-- Opening Marker --
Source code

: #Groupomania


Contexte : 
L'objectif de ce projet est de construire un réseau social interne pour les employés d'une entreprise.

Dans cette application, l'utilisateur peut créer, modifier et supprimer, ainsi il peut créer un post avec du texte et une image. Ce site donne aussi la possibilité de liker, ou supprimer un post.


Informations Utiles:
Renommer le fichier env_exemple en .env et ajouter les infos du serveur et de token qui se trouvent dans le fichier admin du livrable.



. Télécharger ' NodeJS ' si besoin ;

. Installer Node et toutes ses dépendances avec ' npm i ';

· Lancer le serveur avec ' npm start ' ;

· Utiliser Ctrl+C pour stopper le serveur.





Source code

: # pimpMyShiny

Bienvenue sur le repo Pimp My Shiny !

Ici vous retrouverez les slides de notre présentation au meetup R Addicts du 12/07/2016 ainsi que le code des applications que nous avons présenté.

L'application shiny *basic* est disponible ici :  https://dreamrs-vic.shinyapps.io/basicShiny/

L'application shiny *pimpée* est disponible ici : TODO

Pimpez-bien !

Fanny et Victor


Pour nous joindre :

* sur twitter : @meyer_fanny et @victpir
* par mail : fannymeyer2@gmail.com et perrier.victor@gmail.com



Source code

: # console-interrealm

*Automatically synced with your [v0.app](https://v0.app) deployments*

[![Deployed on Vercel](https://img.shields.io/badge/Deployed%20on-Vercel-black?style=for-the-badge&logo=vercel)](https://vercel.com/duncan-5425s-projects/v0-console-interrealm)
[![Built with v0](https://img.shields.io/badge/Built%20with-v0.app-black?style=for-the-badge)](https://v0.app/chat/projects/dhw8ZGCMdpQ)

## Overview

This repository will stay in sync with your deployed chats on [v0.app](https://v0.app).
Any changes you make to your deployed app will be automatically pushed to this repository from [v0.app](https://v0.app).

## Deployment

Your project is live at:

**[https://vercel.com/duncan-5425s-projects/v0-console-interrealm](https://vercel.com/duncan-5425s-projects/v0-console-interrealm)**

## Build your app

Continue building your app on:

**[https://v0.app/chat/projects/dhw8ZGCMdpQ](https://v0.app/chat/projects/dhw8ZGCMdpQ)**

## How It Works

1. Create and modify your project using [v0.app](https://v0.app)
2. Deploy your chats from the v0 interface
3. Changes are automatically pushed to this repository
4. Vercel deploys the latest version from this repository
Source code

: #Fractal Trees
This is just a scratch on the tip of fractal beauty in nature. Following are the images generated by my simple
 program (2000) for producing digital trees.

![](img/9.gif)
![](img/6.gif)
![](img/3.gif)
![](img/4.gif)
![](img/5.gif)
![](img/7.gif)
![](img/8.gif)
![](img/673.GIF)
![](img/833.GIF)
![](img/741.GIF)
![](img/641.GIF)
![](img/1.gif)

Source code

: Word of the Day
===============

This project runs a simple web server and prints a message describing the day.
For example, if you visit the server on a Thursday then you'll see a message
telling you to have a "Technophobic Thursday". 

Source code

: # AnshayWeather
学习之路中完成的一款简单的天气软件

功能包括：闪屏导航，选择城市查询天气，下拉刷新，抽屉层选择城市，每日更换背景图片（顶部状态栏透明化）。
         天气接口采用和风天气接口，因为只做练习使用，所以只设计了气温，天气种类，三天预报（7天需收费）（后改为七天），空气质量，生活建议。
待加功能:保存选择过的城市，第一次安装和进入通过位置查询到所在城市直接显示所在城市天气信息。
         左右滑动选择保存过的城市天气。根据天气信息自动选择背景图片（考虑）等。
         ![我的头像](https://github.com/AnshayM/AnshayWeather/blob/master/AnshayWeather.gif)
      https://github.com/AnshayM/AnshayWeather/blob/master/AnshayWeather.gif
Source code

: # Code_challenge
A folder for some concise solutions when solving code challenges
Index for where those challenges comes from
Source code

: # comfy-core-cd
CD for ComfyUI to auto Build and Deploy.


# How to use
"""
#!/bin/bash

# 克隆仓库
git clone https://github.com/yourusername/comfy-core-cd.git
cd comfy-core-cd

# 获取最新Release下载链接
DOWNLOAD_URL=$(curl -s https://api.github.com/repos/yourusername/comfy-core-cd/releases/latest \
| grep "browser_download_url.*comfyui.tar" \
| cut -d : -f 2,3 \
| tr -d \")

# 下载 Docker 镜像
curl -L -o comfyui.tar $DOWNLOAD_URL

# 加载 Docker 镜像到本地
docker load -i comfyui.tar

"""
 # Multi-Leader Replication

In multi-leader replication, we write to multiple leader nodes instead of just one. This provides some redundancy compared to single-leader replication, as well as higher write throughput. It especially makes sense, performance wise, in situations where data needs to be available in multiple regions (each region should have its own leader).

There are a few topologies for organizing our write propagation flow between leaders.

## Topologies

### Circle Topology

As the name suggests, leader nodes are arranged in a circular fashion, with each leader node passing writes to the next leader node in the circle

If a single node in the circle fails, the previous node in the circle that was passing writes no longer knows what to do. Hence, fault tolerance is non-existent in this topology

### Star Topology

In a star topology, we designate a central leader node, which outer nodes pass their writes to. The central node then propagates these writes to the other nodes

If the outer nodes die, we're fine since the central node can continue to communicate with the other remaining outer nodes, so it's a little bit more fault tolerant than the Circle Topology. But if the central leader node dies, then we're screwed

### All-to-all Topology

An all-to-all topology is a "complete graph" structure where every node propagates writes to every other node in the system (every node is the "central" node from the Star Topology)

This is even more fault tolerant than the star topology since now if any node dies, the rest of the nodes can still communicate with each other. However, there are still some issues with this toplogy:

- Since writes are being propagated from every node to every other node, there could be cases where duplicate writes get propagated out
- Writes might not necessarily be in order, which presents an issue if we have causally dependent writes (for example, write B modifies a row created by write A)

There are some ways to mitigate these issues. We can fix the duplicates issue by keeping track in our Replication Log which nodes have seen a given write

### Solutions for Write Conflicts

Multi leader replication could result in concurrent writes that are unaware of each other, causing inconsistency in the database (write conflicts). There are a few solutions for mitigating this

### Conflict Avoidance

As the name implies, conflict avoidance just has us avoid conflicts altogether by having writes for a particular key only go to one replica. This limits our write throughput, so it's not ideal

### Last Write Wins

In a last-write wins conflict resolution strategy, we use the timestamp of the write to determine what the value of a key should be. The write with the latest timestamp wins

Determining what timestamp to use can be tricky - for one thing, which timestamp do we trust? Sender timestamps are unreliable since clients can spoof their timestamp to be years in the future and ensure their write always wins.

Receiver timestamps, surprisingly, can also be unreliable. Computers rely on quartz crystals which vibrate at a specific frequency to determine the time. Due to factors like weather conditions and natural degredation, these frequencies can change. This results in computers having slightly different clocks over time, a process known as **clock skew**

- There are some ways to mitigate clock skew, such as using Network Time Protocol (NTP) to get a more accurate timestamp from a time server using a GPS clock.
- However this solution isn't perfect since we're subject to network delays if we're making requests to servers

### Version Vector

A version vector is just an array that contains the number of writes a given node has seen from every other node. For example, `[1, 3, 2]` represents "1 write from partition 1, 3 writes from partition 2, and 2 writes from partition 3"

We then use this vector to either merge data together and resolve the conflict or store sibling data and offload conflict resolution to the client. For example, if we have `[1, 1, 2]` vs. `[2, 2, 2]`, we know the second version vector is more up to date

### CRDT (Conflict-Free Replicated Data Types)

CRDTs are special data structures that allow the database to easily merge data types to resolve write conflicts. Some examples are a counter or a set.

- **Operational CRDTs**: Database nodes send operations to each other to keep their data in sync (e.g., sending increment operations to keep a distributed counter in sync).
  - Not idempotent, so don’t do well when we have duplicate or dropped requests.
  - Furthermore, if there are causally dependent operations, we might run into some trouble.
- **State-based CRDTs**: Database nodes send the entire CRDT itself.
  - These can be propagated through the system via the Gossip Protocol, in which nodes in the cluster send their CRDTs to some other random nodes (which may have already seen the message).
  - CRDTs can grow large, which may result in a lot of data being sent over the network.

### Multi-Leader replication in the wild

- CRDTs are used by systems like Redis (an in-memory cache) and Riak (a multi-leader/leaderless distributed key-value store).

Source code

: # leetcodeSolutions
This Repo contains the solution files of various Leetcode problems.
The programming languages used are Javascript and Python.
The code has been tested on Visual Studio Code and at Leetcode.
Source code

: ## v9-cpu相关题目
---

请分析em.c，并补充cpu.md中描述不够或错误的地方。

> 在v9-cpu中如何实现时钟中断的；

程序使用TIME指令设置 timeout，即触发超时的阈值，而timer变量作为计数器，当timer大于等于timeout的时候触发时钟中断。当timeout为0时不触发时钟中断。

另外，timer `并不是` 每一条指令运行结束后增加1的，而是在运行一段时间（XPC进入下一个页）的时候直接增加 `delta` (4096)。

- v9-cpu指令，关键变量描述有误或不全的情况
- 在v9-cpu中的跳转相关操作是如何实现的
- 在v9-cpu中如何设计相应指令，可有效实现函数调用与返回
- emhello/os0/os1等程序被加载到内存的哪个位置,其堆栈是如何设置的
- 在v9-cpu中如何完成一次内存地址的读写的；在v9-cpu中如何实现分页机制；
-- Closing Marker --
■ Instructions for the task:
Your answer should consist only of the lines above between the line holding "telling you to" and the line holding "A folder for", inclusive, each transcribed exactly.

■ Completed exercise:
telling you to have a "Technophobic Thursday". 

Source code

: # AnshayWeather
学习之路中完成的一款简单的天气软件

功能包括：闪屏导航，选择城市查询天气，下拉刷新，抽屉层选择城市，每日更换背景图片（顶部状态栏透明化）。
         天气接口采用和风天气接口，因为只做练习使用，所以只设计了气温，天气种类，三天预报（7天需收费）（后改为七天），空气质量，生活建议。
待加功能:保存选择过的城市，第一次安装和进入通过位置查询到所在城市直接显示所在城市天气信息。
         左右滑动选择保存过的城市天气。根据天气信息自动选择背景图片（考虑）等。
         ![我的头像](https://github.com/AnshayM/AnshayWeather/blob/master/AnshayWeather.gif)
      https://github.com/AnshayM/AnshayWeather/blob/master/AnshayWeather.gif
Source code

: # Code_challenge
A folder for some concise solutions when solving code challenges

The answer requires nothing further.